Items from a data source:
=-=-=-=-=

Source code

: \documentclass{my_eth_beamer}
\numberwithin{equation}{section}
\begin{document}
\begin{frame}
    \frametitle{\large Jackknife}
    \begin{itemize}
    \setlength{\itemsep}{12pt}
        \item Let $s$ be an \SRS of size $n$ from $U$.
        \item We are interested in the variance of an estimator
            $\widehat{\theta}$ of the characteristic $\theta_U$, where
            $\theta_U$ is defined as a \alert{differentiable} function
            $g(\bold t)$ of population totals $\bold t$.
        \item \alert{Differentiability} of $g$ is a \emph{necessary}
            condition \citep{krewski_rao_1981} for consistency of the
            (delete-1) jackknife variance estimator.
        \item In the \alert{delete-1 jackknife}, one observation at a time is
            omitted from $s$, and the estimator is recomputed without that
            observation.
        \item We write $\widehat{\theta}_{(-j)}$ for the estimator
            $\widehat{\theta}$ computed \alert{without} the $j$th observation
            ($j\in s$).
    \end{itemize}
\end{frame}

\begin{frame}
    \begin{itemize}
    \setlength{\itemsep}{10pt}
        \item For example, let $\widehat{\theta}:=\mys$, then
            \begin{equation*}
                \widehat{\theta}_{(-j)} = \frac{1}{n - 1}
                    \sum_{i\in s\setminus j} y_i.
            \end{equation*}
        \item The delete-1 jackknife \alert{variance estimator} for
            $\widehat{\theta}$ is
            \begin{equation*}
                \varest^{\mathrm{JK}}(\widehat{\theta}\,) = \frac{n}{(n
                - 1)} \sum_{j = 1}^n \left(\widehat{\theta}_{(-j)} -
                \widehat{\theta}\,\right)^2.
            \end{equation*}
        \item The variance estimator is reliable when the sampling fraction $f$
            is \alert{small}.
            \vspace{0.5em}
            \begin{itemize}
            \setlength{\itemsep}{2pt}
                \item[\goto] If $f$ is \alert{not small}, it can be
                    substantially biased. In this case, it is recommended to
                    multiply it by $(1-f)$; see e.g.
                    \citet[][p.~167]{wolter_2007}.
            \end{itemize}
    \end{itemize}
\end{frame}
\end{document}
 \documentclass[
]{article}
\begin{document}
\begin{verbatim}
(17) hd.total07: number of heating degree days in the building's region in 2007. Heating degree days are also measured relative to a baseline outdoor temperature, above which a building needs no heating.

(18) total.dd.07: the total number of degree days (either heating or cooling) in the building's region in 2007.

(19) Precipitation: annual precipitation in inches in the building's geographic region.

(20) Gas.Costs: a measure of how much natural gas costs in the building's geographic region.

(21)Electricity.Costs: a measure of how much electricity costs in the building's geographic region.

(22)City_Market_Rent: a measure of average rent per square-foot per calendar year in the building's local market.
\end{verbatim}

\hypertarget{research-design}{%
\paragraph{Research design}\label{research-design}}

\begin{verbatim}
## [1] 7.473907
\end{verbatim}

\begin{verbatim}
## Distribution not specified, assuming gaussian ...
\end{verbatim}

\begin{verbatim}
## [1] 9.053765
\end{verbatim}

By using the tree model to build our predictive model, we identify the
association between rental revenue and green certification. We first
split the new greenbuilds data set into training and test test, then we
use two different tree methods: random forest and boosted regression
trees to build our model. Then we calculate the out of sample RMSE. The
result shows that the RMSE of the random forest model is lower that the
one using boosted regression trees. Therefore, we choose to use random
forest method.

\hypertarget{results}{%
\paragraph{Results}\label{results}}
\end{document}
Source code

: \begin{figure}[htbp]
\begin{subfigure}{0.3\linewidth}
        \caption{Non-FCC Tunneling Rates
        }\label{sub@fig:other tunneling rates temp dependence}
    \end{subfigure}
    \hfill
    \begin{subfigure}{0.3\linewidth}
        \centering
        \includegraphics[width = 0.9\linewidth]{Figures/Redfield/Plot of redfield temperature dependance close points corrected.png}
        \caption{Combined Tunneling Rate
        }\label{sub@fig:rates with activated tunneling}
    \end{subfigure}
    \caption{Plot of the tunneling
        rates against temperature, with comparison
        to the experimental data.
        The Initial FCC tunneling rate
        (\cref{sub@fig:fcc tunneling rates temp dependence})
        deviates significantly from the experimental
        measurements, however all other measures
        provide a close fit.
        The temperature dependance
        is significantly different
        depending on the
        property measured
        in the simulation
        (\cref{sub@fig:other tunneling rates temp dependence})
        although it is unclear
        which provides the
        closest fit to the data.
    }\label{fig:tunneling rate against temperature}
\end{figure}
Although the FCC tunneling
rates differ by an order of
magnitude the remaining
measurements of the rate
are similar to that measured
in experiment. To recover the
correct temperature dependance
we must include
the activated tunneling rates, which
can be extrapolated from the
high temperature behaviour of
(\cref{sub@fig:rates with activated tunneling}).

=-=-=-=-=

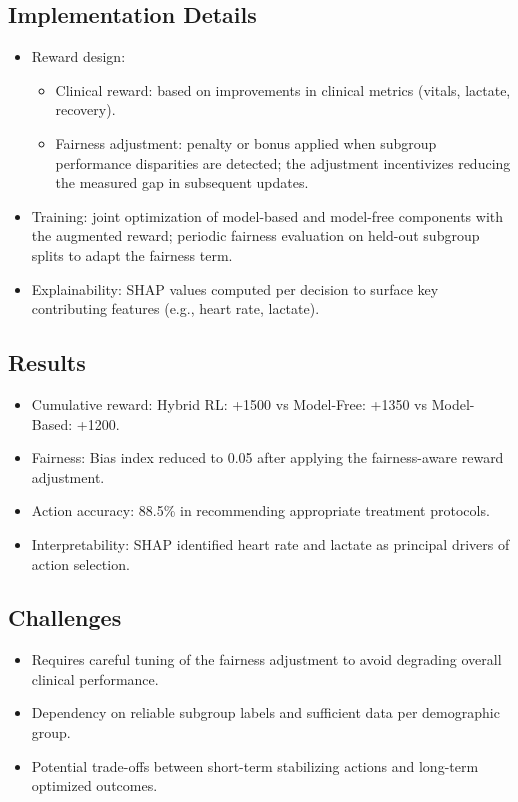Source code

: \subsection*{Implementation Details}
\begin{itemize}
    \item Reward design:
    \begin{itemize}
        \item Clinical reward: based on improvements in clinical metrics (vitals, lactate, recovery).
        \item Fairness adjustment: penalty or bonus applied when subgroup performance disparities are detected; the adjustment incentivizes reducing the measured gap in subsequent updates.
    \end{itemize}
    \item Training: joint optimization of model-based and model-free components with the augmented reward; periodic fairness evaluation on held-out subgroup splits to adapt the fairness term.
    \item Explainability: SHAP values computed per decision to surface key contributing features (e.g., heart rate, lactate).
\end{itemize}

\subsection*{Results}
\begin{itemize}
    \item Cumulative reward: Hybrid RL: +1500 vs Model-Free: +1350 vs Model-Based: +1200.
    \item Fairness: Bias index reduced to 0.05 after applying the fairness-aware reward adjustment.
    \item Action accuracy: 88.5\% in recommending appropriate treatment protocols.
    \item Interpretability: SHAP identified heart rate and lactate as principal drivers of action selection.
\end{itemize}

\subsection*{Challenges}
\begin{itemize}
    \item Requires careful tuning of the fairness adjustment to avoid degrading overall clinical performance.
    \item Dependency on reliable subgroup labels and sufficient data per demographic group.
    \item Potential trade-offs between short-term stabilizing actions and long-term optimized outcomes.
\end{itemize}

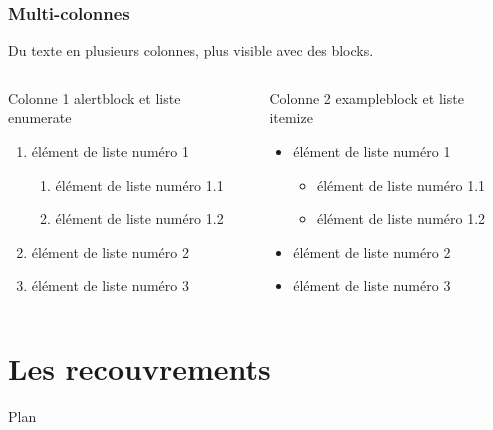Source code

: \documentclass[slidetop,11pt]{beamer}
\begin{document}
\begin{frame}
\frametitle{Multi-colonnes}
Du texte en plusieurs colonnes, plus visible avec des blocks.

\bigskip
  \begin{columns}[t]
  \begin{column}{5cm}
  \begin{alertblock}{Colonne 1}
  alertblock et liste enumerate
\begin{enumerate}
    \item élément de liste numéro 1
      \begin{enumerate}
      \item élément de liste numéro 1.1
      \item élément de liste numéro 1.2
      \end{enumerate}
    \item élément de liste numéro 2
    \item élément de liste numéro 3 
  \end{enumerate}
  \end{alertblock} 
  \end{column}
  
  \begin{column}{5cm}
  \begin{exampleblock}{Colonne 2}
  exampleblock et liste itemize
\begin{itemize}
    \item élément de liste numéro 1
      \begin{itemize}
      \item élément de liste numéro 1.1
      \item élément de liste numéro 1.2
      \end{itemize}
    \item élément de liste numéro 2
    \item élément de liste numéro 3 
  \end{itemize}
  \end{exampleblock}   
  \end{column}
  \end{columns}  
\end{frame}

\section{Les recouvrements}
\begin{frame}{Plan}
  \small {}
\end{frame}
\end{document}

=-=-=-=-=

ACTIVITY:
Please count how many lines of the records include "subsection", giving the number and nothing else.

RESULT BELOW:
3